Napoje bezalkoholowe – zdrowa alternatywa czy pułapka?
Wszyscy wiemy, że alkohol szkodzi zdrowiu. Czy pojawiające się w sklepach niczym grzyby po deszczu bezalkoholowe piwa i wina są jednak dobrą alternatywą? Coraz chętniej sięgają po nie kierowcy, osoby próbujące żyć zdrowo, a także młodzież aspirująca do dorosłości.
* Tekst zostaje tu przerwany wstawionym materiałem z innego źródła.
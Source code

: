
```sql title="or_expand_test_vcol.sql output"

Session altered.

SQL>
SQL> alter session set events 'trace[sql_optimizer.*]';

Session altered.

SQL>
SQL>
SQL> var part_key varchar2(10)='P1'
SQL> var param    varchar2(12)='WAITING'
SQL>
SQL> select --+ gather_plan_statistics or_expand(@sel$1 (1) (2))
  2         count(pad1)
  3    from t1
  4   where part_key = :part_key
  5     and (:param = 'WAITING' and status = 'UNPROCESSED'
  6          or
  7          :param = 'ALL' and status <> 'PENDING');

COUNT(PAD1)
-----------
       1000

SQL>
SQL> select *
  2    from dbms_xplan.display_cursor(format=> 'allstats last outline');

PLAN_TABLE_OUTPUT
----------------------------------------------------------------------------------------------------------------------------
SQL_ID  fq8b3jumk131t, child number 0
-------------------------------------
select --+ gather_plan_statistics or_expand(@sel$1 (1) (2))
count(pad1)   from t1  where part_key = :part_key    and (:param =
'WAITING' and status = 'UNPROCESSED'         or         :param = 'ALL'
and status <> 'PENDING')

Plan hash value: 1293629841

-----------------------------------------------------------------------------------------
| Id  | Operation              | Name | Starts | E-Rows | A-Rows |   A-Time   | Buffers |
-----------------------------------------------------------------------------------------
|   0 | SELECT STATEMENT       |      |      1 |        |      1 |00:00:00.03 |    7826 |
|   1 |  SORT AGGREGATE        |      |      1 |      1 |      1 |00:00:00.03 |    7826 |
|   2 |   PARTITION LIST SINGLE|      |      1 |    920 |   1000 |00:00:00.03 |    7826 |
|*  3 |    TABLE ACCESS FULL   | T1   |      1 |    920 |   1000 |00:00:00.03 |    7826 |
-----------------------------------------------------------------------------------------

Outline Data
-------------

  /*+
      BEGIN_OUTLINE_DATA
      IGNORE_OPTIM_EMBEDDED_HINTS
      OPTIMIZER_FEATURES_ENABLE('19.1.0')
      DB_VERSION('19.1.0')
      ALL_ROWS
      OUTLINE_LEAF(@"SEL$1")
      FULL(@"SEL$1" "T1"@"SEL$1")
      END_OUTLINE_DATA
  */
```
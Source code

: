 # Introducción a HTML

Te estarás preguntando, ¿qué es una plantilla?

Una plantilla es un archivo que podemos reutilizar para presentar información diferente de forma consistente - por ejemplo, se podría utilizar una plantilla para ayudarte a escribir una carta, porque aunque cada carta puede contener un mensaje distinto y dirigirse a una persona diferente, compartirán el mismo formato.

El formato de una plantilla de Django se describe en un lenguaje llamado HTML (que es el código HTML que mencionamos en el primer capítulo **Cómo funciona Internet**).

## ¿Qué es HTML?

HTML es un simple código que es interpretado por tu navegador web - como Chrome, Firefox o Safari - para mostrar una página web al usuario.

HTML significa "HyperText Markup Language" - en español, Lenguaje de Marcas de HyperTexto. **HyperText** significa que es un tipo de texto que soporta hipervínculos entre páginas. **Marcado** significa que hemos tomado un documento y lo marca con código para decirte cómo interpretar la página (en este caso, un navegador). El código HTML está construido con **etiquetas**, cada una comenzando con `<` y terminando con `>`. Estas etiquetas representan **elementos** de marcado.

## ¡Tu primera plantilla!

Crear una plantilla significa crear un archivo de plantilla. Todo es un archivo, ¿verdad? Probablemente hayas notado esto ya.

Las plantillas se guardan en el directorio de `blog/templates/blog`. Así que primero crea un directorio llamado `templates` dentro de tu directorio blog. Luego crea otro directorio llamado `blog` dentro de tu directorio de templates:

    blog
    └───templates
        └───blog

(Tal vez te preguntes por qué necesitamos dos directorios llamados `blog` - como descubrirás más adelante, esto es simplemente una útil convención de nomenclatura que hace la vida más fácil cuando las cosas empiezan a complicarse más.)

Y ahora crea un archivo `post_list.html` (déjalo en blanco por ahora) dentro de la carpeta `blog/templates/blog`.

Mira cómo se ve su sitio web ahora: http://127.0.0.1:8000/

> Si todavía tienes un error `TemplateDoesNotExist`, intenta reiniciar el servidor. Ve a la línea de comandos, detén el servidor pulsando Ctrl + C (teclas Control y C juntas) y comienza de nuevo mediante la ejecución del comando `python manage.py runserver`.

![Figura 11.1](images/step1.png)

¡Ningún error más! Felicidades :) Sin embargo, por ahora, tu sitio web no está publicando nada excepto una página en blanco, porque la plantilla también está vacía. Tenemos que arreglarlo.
Sprzedaż napojów bezalkoholowych w skali globalnej rośnie lawinowo – nawet ponad 30% rocznie – i nic nie zapowiada, aby trend ten miał się zatrzymać.
Ponoć już w średniowieczu przyrządzano dla biedoty bardzo rozcieńczone piwa, które miały być zdrowszą alternatywą dla zanieczyszczonej wówczas powszechnie wody. Jednocześnie były one na tyle słabe, aby nie przeszkadzały w pracy i nie motywowały do bitki…
Historia napojów bezalkoholowych
Tak naprawdę pierwsze piwo o umyślnie obniżonej zawartości alkoholu powstało jednak dopiero po I Wojnie Światowej i było odpowiedzią na prohibicję w Ameryce. Przypomnijmy, że w latach 1920-1933 w USA panował zakaz produkcji, transportu i sprzedaży alkoholu. Wielkie koncerny browarnicze, aby przetrwać, musiały się reformować. Jedne przeszły na produkcję nabiału, inne zaczęły produkować napoje piwne o zawartości etanolu poniżej 0,5%. Jako ciekawostkę warto dodać, że zdarzały się przypadki dodawania do butelek ukrytych saszetek z alkoholem, które można było potajemnie wstrzyknąć sobie do piwa.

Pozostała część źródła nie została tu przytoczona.